Abb. 2–13 Relevante Frameworks für das IT Service Management in den Unternehmen (Quelle: IDG 2019)
Die Vielzahl an Service Management Frameworks, die entstanden sind und diskutiert werden, zeigt auch, dass sich viele im Umfeld des Service Management mit der Frage beschäftigen, was den bereits bestehenden Frameworks wie ITIL fehlt. Häufig verbinden die neuen Ansätze bestehende Frameworks und Methoden miteinander und ermögliche so andere Perspektiven auf das IT Service Management. Gleichzeitig wird allerdings die Frage laut, ob wir noch mehr Frameworks zum Service Management benötigen – oder ob ein Besinnen auf den gesunden Menschenverstand und eine pragmatische Zuwendung zu den tatsächlichen und offenkundigen Problemen und Schmerzen einer Organisation, die auf den Tisch kommen und diskutiert werden sollten, nicht bereits vieles verbessern könnte.
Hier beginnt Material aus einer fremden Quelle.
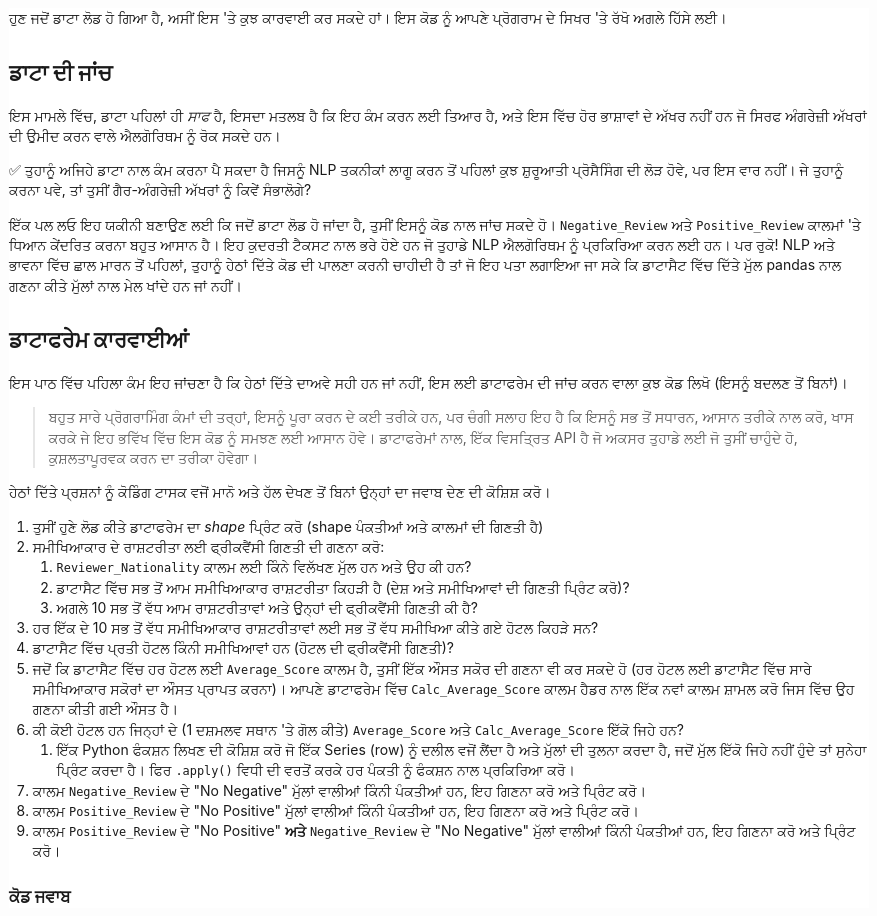ਹੁਣ ਜਦੋਂ ਡਾਟਾ ਲੋਡ ਹੋ ਗਿਆ ਹੈ, ਅਸੀਂ ਇਸ 'ਤੇ ਕੁਝ ਕਾਰਵਾਈ ਕਰ ਸਕਦੇ ਹਾਂ। ਇਸ ਕੋਡ ਨੂੰ ਆਪਣੇ ਪ੍ਰੋਗਰਾਮ ਦੇ ਸਿਖਰ 'ਤੇ ਰੱਖੋ ਅਗਲੇ ਹਿੱਸੇ ਲਈ।

## ਡਾਟਾ ਦੀ ਜਾਂਚ

ਇਸ ਮਾਮਲੇ ਵਿੱਚ, ਡਾਟਾ ਪਹਿਲਾਂ ਹੀ *ਸਾਫ* ਹੈ, ਇਸਦਾ ਮਤਲਬ ਹੈ ਕਿ ਇਹ ਕੰਮ ਕਰਨ ਲਈ ਤਿਆਰ ਹੈ, ਅਤੇ ਇਸ ਵਿੱਚ ਹੋਰ ਭਾਸ਼ਾਵਾਂ ਦੇ ਅੱਖਰ ਨਹੀਂ ਹਨ ਜੋ ਸਿਰਫ ਅੰਗਰੇਜ਼ੀ ਅੱਖਰਾਂ ਦੀ ਉਮੀਦ ਕਰਨ ਵਾਲੇ ਐਲਗੋਰਿਥਮ ਨੂੰ ਰੋਕ ਸਕਦੇ ਹਨ।

✅ ਤੁਹਾਨੂੰ ਅਜਿਹੇ ਡਾਟਾ ਨਾਲ ਕੰਮ ਕਰਨਾ ਪੈ ਸਕਦਾ ਹੈ ਜਿਸਨੂੰ NLP ਤਕਨੀਕਾਂ ਲਾਗੂ ਕਰਨ ਤੋਂ ਪਹਿਲਾਂ ਕੁਝ ਸ਼ੁਰੂਆਤੀ ਪ੍ਰੋਸੈਸਿੰਗ ਦੀ ਲੋੜ ਹੋਵੇ, ਪਰ ਇਸ ਵਾਰ ਨਹੀਂ। ਜੇ ਤੁਹਾਨੂੰ ਕਰਨਾ ਪਵੇ, ਤਾਂ ਤੁਸੀਂ ਗੈਰ-ਅੰਗਰੇਜ਼ੀ ਅੱਖਰਾਂ ਨੂੰ ਕਿਵੇਂ ਸੰਭਾਲੋਗੇ?

ਇੱਕ ਪਲ ਲਓ ਇਹ ਯਕੀਨੀ ਬਣਾਉਣ ਲਈ ਕਿ ਜਦੋਂ ਡਾਟਾ ਲੋਡ ਹੋ ਜਾਂਦਾ ਹੈ, ਤੁਸੀਂ ਇਸਨੂੰ ਕੋਡ ਨਾਲ ਜਾਂਚ ਸਕਦੇ ਹੋ। `Negative_Review` ਅਤੇ `Positive_Review` ਕਾਲਮਾਂ 'ਤੇ ਧਿਆਨ ਕੇਂਦਰਿਤ ਕਰਨਾ ਬਹੁਤ ਆਸਾਨ ਹੈ। ਇਹ ਕੁਦਰਤੀ ਟੈਕਸਟ ਨਾਲ ਭਰੇ ਹੋਏ ਹਨ ਜੋ ਤੁਹਾਡੇ NLP ਐਲਗੋਰਿਥਮ ਨੂੰ ਪ੍ਰਕਿਰਿਆ ਕਰਨ ਲਈ ਹਨ। ਪਰ ਰੁਕੋ! NLP ਅਤੇ ਭਾਵਨਾ ਵਿੱਚ ਛਾਲ ਮਾਰਨ ਤੋਂ ਪਹਿਲਾਂ, ਤੁਹਾਨੂੰ ਹੇਠਾਂ ਦਿੱਤੇ ਕੋਡ ਦੀ ਪਾਲਣਾ ਕਰਨੀ ਚਾਹੀਦੀ ਹੈ ਤਾਂ ਜੋ ਇਹ ਪਤਾ ਲਗਾਇਆ ਜਾ ਸਕੇ ਕਿ ਡਾਟਾਸੈਟ ਵਿੱਚ ਦਿੱਤੇ ਮੁੱਲ pandas ਨਾਲ ਗਣਨਾ ਕੀਤੇ ਮੁੱਲਾਂ ਨਾਲ ਮੇਲ ਖਾਂਦੇ ਹਨ ਜਾਂ ਨਹੀਂ।

## ਡਾਟਾਫਰੇਮ ਕਾਰਵਾਈਆਂ

ਇਸ ਪਾਠ ਵਿੱਚ ਪਹਿਲਾ ਕੰਮ ਇਹ ਜਾਂਚਣਾ ਹੈ ਕਿ ਹੇਠਾਂ ਦਿੱਤੇ ਦਾਅਵੇ ਸਹੀ ਹਨ ਜਾਂ ਨਹੀਂ, ਇਸ ਲਈ ਡਾਟਾਫਰੇਮ ਦੀ ਜਾਂਚ ਕਰਨ ਵਾਲਾ ਕੁਝ ਕੋਡ ਲਿਖੋ (ਇਸਨੂੰ ਬਦਲਣ ਤੋਂ ਬਿਨਾਂ)।

> ਬਹੁਤ ਸਾਰੇ ਪ੍ਰੋਗਰਾਮਿੰਗ ਕੰਮਾਂ ਦੀ ਤਰ੍ਹਾਂ, ਇਸਨੂੰ ਪੂਰਾ ਕਰਨ ਦੇ ਕਈ ਤਰੀਕੇ ਹਨ, ਪਰ ਚੰਗੀ ਸਲਾਹ ਇਹ ਹੈ ਕਿ ਇਸਨੂੰ ਸਭ ਤੋਂ ਸਧਾਰਨ, ਆਸਾਨ ਤਰੀਕੇ ਨਾਲ ਕਰੋ, ਖਾਸ ਕਰਕੇ ਜੇ ਇਹ ਭਵਿੱਖ ਵਿੱਚ ਇਸ ਕੋਡ ਨੂੰ ਸਮਝਣ ਲਈ ਆਸਾਨ ਹੋਵੇ। ਡਾਟਾਫਰੇਮਾਂ ਨਾਲ, ਇੱਕ ਵਿਸਤ੍ਰਿਤ API ਹੈ ਜੋ ਅਕਸਰ ਤੁਹਾਡੇ ਲਈ ਜੋ ਤੁਸੀਂ ਚਾਹੁੰਦੇ ਹੋ, ਕੁਸ਼ਲਤਾਪੂਰਵਕ ਕਰਨ ਦਾ ਤਰੀਕਾ ਹੋਵੇਗਾ।

ਹੇਠਾਂ ਦਿੱਤੇ ਪ੍ਰਸ਼ਨਾਂ ਨੂੰ ਕੋਡਿੰਗ ਟਾਸਕ ਵਜੋਂ ਮਾਨੋ ਅਤੇ ਹੱਲ ਦੇਖਣ ਤੋਂ ਬਿਨਾਂ ਉਨ੍ਹਾਂ ਦਾ ਜਵਾਬ ਦੇਣ ਦੀ ਕੋਸ਼ਿਸ਼ ਕਰੋ।

1. ਤੁਸੀਂ ਹੁਣੇ ਲੋਡ ਕੀਤੇ ਡਾਟਾਫਰੇਮ ਦਾ *shape* ਪ੍ਰਿੰਟ ਕਰੋ (shape ਪੰਕਤੀਆਂ ਅਤੇ ਕਾਲਮਾਂ ਦੀ ਗਿਣਤੀ ਹੈ)
2. ਸਮੀਖਿਆਕਾਰ ਦੇ ਰਾਸ਼ਟਰੀਤਾ ਲਈ ਫ੍ਰੀਕਵੈਂਸੀ ਗਿਣਤੀ ਦੀ ਗਣਨਾ ਕਰੋ:
   1. `Reviewer_Nationality` ਕਾਲਮ ਲਈ ਕਿੰਨੇ ਵਿਲੱਖਣ ਮੁੱਲ ਹਨ ਅਤੇ ਉਹ ਕੀ ਹਨ?
   2. ਡਾਟਾਸੈਟ ਵਿੱਚ ਸਭ ਤੋਂ ਆਮ ਸਮੀਖਿਆਕਾਰ ਰਾਸ਼ਟਰੀਤਾ ਕਿਹੜੀ ਹੈ (ਦੇਸ਼ ਅਤੇ ਸਮੀਖਿਆਵਾਂ ਦੀ ਗਿਣਤੀ ਪ੍ਰਿੰਟ ਕਰੋ)?
   3. ਅਗਲੇ 10 ਸਭ ਤੋਂ ਵੱਧ ਆਮ ਰਾਸ਼ਟਰੀਤਾਵਾਂ ਅਤੇ ਉਨ੍ਹਾਂ ਦੀ ਫ੍ਰੀਕਵੈਂਸੀ ਗਿਣਤੀ ਕੀ ਹੈ?
3. ਹਰ ਇੱਕ ਦੇ 10 ਸਭ ਤੋਂ ਵੱਧ ਸਮੀਖਿਆਕਾਰ ਰਾਸ਼ਟਰੀਤਾਵਾਂ ਲਈ ਸਭ ਤੋਂ ਵੱਧ ਸਮੀਖਿਆ ਕੀਤੇ ਗਏ ਹੋਟਲ ਕਿਹੜੇ ਸਨ?
4. ਡਾਟਾਸੈਟ ਵਿੱਚ ਪ੍ਰਤੀ ਹੋਟਲ ਕਿੰਨੀ ਸਮੀਖਿਆਵਾਂ ਹਨ (ਹੋਟਲ ਦੀ ਫ੍ਰੀਕਵੈਂਸੀ ਗਿਣਤੀ)?
5. ਜਦੋਂ ਕਿ ਡਾਟਾਸੈਟ ਵਿੱਚ ਹਰ ਹੋਟਲ ਲਈ `Average_Score` ਕਾਲਮ ਹੈ, ਤੁਸੀਂ ਇੱਕ ਔਸਤ ਸਕੋਰ ਦੀ ਗਣਨਾ ਵੀ ਕਰ ਸਕਦੇ ਹੋ (ਹਰ ਹੋਟਲ ਲਈ ਡਾਟਾਸੈਟ ਵਿੱਚ ਸਾਰੇ ਸਮੀਖਿਆਕਾਰ ਸਕੋਰਾਂ ਦਾ ਔਸਤ ਪ੍ਰਾਪਤ ਕਰਨਾ)। ਆਪਣੇ ਡਾਟਾਫਰੇਮ ਵਿੱਚ `Calc_Average_Score` ਕਾਲਮ ਹੈਡਰ ਨਾਲ ਇੱਕ ਨਵਾਂ ਕਾਲਮ ਸ਼ਾਮਲ ਕਰੋ ਜਿਸ ਵਿੱਚ ਉਹ ਗਣਨਾ ਕੀਤੀ ਗਈ ਔਸਤ ਹੈ।
6. ਕੀ ਕੋਈ ਹੋਟਲ ਹਨ ਜਿਨ੍ਹਾਂ ਦੇ (1 ਦਸ਼ਮਲਵ ਸਥਾਨ 'ਤੇ ਗੋਲ ਕੀਤੇ) `Average_Score` ਅਤੇ `Calc_Average_Score` ਇੱਕੋ ਜਿਹੇ ਹਨ?
   1. ਇੱਕ Python ਫੰਕਸ਼ਨ ਲਿਖਣ ਦੀ ਕੋਸ਼ਿਸ਼ ਕਰੋ ਜੋ ਇੱਕ Series (row) ਨੂੰ ਦਲੀਲ ਵਜੋਂ ਲੈਂਦਾ ਹੈ ਅਤੇ ਮੁੱਲਾਂ ਦੀ ਤੁਲਨਾ ਕਰਦਾ ਹੈ, ਜਦੋਂ ਮੁੱਲ ਇੱਕੋ ਜਿਹੇ ਨਹੀਂ ਹੁੰਦੇ ਤਾਂ ਸੁਨੇਹਾ ਪ੍ਰਿੰਟ ਕਰਦਾ ਹੈ। ਫਿਰ `.apply()` ਵਿਧੀ ਦੀ ਵਰਤੋਂ ਕਰਕੇ ਹਰ ਪੰਕਤੀ ਨੂੰ ਫੰਕਸ਼ਨ ਨਾਲ ਪ੍ਰਕਿਰਿਆ ਕਰੋ।
7. ਕਾਲਮ `Negative_Review` ਦੇ "No Negative" ਮੁੱਲਾਂ ਵਾਲੀਆਂ ਕਿੰਨੀ ਪੰਕਤੀਆਂ ਹਨ, ਇਹ ਗਿਣਨਾ ਕਰੋ ਅਤੇ ਪ੍ਰਿੰਟ ਕਰੋ।
8. ਕਾਲਮ `Positive_Review` ਦੇ "No Positive" ਮੁੱਲਾਂ ਵਾਲੀਆਂ ਕਿੰਨੀ ਪੰਕਤੀਆਂ ਹਨ, ਇਹ ਗਿਣਨਾ ਕਰੋ ਅਤੇ ਪ੍ਰਿੰਟ ਕਰੋ।
9. ਕਾਲਮ `Positive_Review` ਦੇ "No Positive" **ਅਤੇ** `Negative_Review` ਦੇ "No Negative" ਮੁੱਲਾਂ ਵਾਲੀਆਂ ਕਿੰਨੀ ਪੰਕਤੀਆਂ ਹਨ, ਇਹ ਗਿਣਨਾ ਕਰੋ ਅਤੇ ਪ੍ਰਿੰਟ ਕਰੋ।

### ਕੋਡ ਜਵਾਬ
Doch alle neuen und bestehenden Ansätze und Frameworks zum IT Service Management bzw. Service Management haben ihre Daseinsberechtigung. Sie bieten unterschiedliche Schwerpunkte und Ausprägungen, die verschiedene Personen oder Zielgruppen ansprechen und die aus einem bestimmten Bedürfnis heraus entstanden sind. Je mehr Sie davon kennenlernen, umso mehr Gemeinsamkeiten werden Sie entdecken, aber vielleicht auch den einen oder anderen für Sie relevanten Aspekt. Sie können Ihren Methodenkoffer füllen und sich daraus bedienen. Lassen Sie sich allerdings nicht von dem bunten Strauß an Optionen und Auswahlmöglichkeiten verwirren!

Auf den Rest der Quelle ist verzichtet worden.